* [WHAT TO DO]
Everything from the line that holds "2. Calcola la" through the end of the data below should be output exactly, both ends included.

(DATASET EXCERPTS Opens)

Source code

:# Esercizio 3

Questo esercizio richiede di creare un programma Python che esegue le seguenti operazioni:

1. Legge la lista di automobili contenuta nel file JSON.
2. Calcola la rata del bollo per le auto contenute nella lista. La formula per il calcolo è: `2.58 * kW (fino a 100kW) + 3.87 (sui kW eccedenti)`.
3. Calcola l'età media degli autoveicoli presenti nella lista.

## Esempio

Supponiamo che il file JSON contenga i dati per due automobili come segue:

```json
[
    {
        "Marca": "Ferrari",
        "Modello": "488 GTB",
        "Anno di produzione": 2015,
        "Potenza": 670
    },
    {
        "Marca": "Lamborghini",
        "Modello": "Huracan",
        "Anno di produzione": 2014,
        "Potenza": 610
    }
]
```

(DATASET EXCERPTS Closes)

* [ANSWER TO THIS EXERCISE]
2. Calcola la rata del bollo per le auto contenute nella lista. La formula per il calcolo è: `2.58 * kW (fino a 100kW) + 3.87 (sui kW eccedenti)`.
3. Calcola l'età media degli autoveicoli presenti nella lista.

## Esempio

Supponiamo che il file JSON contenga i dati per due automobili come segue:

```json
[
    {
        "Marca": "Ferrari",
        "Modello": "488 GTB",
        "Anno di produzione": 2015,
        "Potenza": 670
    },
    {
        "Marca": "Lamborghini",
        "Modello": "Huracan",
        "Anno di produzione": 2014,
        "Potenza": 610
    }
]
```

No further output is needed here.